England teams to pay tribute to the New Zealand ChristChurch victims after much criticism

The English Football League (EFL), Football Association, (FA) an the Premier League have been criticize by the sporting world for not paying tribute to the victims of the New Zealand Christchurch attack that happened on Friday lat week leaving fifty dead.

Although the FA defended itself from the criticism, it has confirmed that it is going to do it over the weekend.

A tribute will be paid to the victims of the Christchurch shootings before England’s match against the Czech Republic at Wembley on 22 March.

Fifty people died in an attack on two mosques in New Zealand on Friday.

The Premier League, English Football League and Football Association were accused of “double standards” for not marking the attack over the weekend.

But a statement from the FA said: “We will remember everyone affected by the terrible events in Christchurch.”
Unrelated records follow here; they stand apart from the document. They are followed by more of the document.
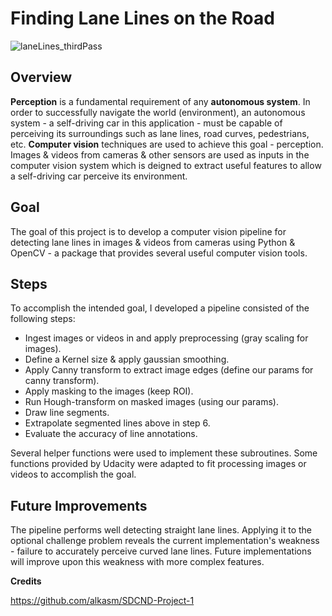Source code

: # **Finding Lane Lines on the Road** 
![laneLines_thirdPass](https://user-images.githubusercontent.com/76077647/126323080-50adde24-93a3-4c49-a2a1-9a9a6657a413.jpg)

Overview
---

**Perception** is a fundamental requirement of any **autonomous system**. In order to successfully navigate the world (environment), an autonomous system - a self-driving car in this application - must be capable of perceiving its surroundings such as lane lines, road curves, pedestrians, etc. **Computer vision** techniques are used to achieve this goal - perception. Images & videos from cameras & other sensors are used as inputs in the computer vision system which is deigned to extract useful features to allow a self-driving car perceive its environment. 

Goal
---

The goal of this project is to develop a computer vision pipeline for detecting lane lines in images & videos from cameras using Python & OpenCV - a package that provides several useful computer vision tools.

Steps
---

To accomplish the intended goal, I developed a pipeline consisted of the following steps:

* Ingest images or videos in and apply preprocessing (gray scaling for images).
* Define a Kernel size & apply gaussian smoothing.
* Apply Canny transform to extract image edges (define our params for canny transform).
* Apply masking to the images (keep ROI).
* Run Hough-transform on masked images (using our params).
* Draw line segments.
* Extrapolate segmented lines above in step 6.
* Evaluate the accuracy of line annotations.

Several helper functions were used to implement these subroutines. Some functions provided by Udacity were adapted to fit processing images or videos to accomplish the goal.

Future Improvements
---

The pipeline performs well detecting straight lane lines. Applying it to the optional challenge problem reveals the current implementation's weakness - failure to accurately perceive curved lane lines. Future implementations will improve upon this weakness with more complex features. 


**Credits**

https://github.com/alkasm/SDCND-Project-1
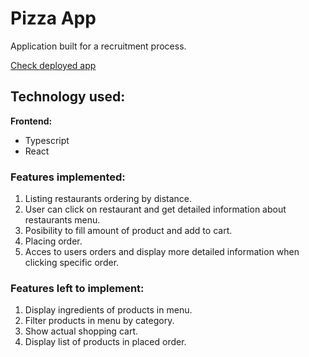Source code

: # Pizza App

Application built for a recruitment process.

[Check deployed app](https://pizzaapp-vert.vercel.app/)

## Technology used:

**Frontend:**

- Typescript
- React

### Features implemented:

1. Listing restaurants ordering by distance.
2. User can click on restaurant and get detailed information about restaurants menu.
3. Posibility to fill amount of product and add to cart.
4. Placing order.
5. Acces to users orders and display more detailed information when clicking specific order.

### Features left to implement:

1. Display ingredients of products in menu.
2. Filter products in menu by category.
3. Show actual shopping cart.
4. Display list of products in placed order.
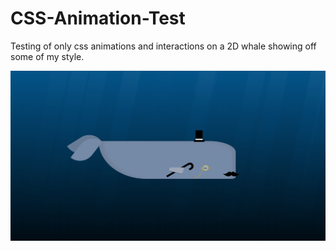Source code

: # CSS-Animation-Test
Testing of only css animations and interactions on a 2D whale showing off some of my style.

![Animation Testing Whale](/images/screenshot.png)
It added: “We will pay tribute to the victims of the tragedy in New Zealand at the England v Czech Republic match on Friday, 22 March.”
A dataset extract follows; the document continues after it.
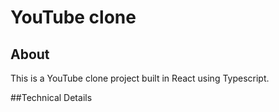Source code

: # YouTube clone

## About
This is a YouTube clone project built in React using Typescript.

##Technical Details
Premier League clubs wore black armbands and France’s national anthem was played after the Paris attacks of November 2015.

A minute’s silence for the Christchurch victims was held before the weekend’s Six Nations rugby union games and rugby league’s Super League fixtures but not at Premier League, EFL or FA Cup matches.

Australian Brenton Tarrant, 28, a self-described white supremacist, has been charged with murder following the shootings.